Q. Hello, it’s a pleasure to have you with us! Could you please tell us a little bit about yourself and your life at law school? What extra-curricular and co-curricular activities were you involved in?
I’m a lawyer turned baker, but I’m also a health educator, a writer, a coach, and, most importantly, a father and husband. My two daughters and my wife and I have spent the past year and a half navigating the world of under COVID. For twelve months we stayed in one place for the most part and over the past four months we’ve been nomadic, every week in a different place. We’ve settled on relocating for the year in upstate New York, north of New York City by two hours so our kids can have a semi-normal COVID free lifestyle in a rural part of America. A lot of people ask me if I’m OK with the change. Of course, I respond. I am more than happy to surrender my former lifestyle for their sake. I suppose that’s to be expected from a parent, and I’m happy to do it, but I don’t think it’s necessarily automatic. I’m happy to because, I think, if work is truly something you love then you’ll be able to find something to love in everything you do. Add to that the phenomena that love begets love and you start to see how it’s critical for me to work with a medium that encourages expression that I believe in and simply enjoy being involved with.

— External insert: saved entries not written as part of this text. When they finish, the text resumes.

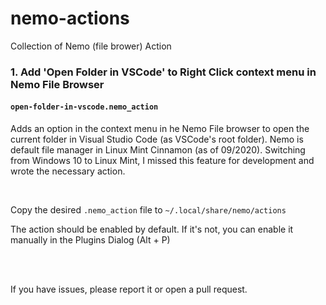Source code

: # nemo-actions
Collection of Nemo (file brower) Action


### 1. Add 'Open Folder in VSCode' to Right Click context menu in Nemo File Browser

#### `open-folder-in-vscode.nemo_action`
Adds an option in the context menu in he Nemo File browser to open the current folder in Visual Studio Code (as VSCode's root folder).
Nemo is default file manager in Linux Mint Cinnamon (as of 09/2020). Switching from Windows 10 to Linux Mint, I missed this feature for development and wrote the necessary action.

<br />

Copy the desired `.nemo_action` file to `~/.local/share/nemo/actions`

The action should be enabled by default. If it's not, you can enable it manually in the Plugins Dialog (Alt + P)

<br />
<br />

If you have issues, please report it or open a pull request.
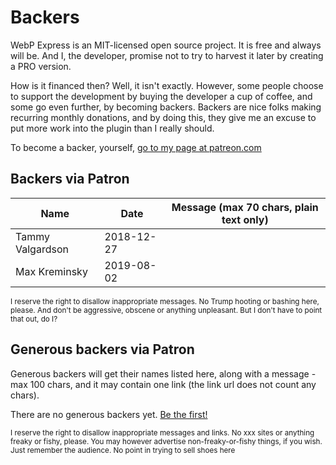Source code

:
# Backers

WebP Express is an MIT-licensed open source project. It is free and always will be. And I, the developer, promise not to try to harvest it later by creating a PRO version.

How is it financed then? Well, it isn't exactly. However, some people choose to support the development by buying the developer a cup of coffee, and some go even further, by becoming backers. Backers are nice folks making recurring monthly donations, and by doing this, they give me an excuse to put more work into the plugin than I really should.

To become a backer, yourself, [go to my page at patreon.com](https://www.patreon.com/rosell)


## Backers via Patron

| Name                  | Date       | Message (max 70 chars, plain text only) |
| --------------------- | ---------- | ----------------------------------------------------------------------- |
| Tammy Valgardson      | 2018-12-27 |          |
| Max Kreminsky         | 2019-08-02 |          |

<sub>I reserve the right to disallow inappropriate messages. No Trump hooting or bashing here, please. And don't be aggressive, obscene or anything unpleasant. But I don't have to point that out, do I?</sub>

## Generous backers via Patron

Generous backers will get their names listed here, along with a message - max 100 chars, and it may contain one link (the link url does not count any chars).

There are no generous backers yet. [Be the first!](https://www.patreon.com/rosell)

<sub>
I reserve the right to disallow inappropriate messages and links. No xxx sites or anything freaky or fishy, please. You may however advertise non-freaky-or-fishy things, if you wish. Just remember the audience. No point in trying to sell shoes here</sub>
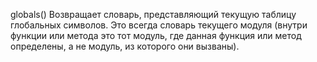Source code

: globals() Возвращает словарь, представляющий текущую таблицу глобальных символов. Это всегда словарь текущего модуля (внутри функции или метода это тот модуль, где данная функция или метод определены, а не модуль, из которого они вызваны).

Life in law school went by quickly! There was hardly a moment that went by slowly. Most importantly about me, I love to cook. I cooked for myself all of the time and had a lot of dinner parties with my housemates in my first and second years. I was driven to it. I shouldn’t have spent quite as much time in the kitchen, but it kept drawing me in. I even taught three or four cooking classes for my classmates, some of them in the law school faculty lounge! I called it Gastronomy & the Law. We didn’t discuss the intersection of the two, it was just about easy recipes for healthy cooking. One of my classmates lost a tooth from malnourishment because he didn’t know how to cook and only ate peanut butter and jelly sandwiches—for two months in a row!

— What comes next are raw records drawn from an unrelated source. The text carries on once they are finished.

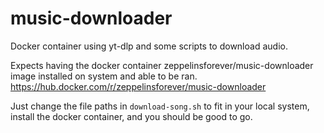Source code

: # music-downloader
Docker container using yt-dlp and some scripts to download audio.

Expects having the docker container zeppelinsforever/music-downloader image installed on system and able to be ran.
https://hub.docker.com/r/zeppelinsforever/music-downloader

Just change the file paths in `download-song.sh` to fit in your local system, install the docker container, and you should be good to go.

Q. After Law School, you worked in the legal field for quite a while before shifting gears to become the President/CEO of the Countertop Productions Inc. Did you ever envision that you would switch careers while at law school or even right after graduation?
I worked as an attorney for two years before I left the law to bake cakes. I felt like I needed to give the law an honest try before walking away from it. I got that time line from reading a profile in my law school’s alumni magazine of a lawyer turned musician. But really, I knew within three months that the office I worked in wasn’t a good fit. The people were great, but the work wasn’t me.
Q. Could you tell us a little bit about “Countertop Productions Inc.”? What does a typical day in your life look like?
We’re artisan bakery that manufactures gourmet snacks and desserts. Our products are made in small batches with delicious ingredients. We use proprietary recipes, bake from scratch and market products under our own brands. Not a day goes by that something challenging doesn’t happen.
We have two product lines: cake jars and wholegrain energy bites. I love them both but I eat more of the energy bites because they’re vegan, gluten-free and are good for gut health.
We’re real innovators. Everything we make is at least a little bit different than anything else on the market. Most of the time it’s really different. For example, for the energy bites, we grind coffee beans very, very finely and fold it into the dough to boost the coffee flavor and caffeine count. The flavor is incredible and the energy drawn from it is very noticeable.
Sometimes being at the tip of the spear of innovation can be a problem. When people see cake in a jar, sometimes it takes them a moment to understand what they’re looking at. Its been mistaken for cake batter when in fact the product is cake and frosting and is ready to eat. It’s mostly men who need the explanation. But once the lightbulb goes off, or they try it, they love it.
As for the details of the day to day, at the bakery we make one or two flavors of products per day. We bake and package and freeze or hold dry, depending on product. My job is all meetings. I essentially always am asking people to do things for me. It’s work so they’ll be paid, but what I really do is ask for help to grow my business, pay money to satisfy debts and shower kudos to express my gratitude.
Q. Was the process of career change a difficult one? What factors did you take into consideration before making the switch? Looking back, do you think you might have wanted to do the entire process differently?
Making a life decision is never easy. It’s scary and agonizing and the worst part is you just want someone or something to measure against – to know – is what you’re planning any way at all reasonable? I took my cues from many places, one of them the musician I read about who gave himself two years practicing before he said enough was enough.
For me the process took a long time to work through. I had to teach myself how to bake. I knew how to cook but baking was always foreign to me so for about eighteen months I worked on to just see if I understood the work of being a baker enough to rely on it build a business around it. Then I also had to learn how to run a business. That’s something you can be a student at for your whole life! I think that’s why I like being an entrepreneur – there is always something to learn.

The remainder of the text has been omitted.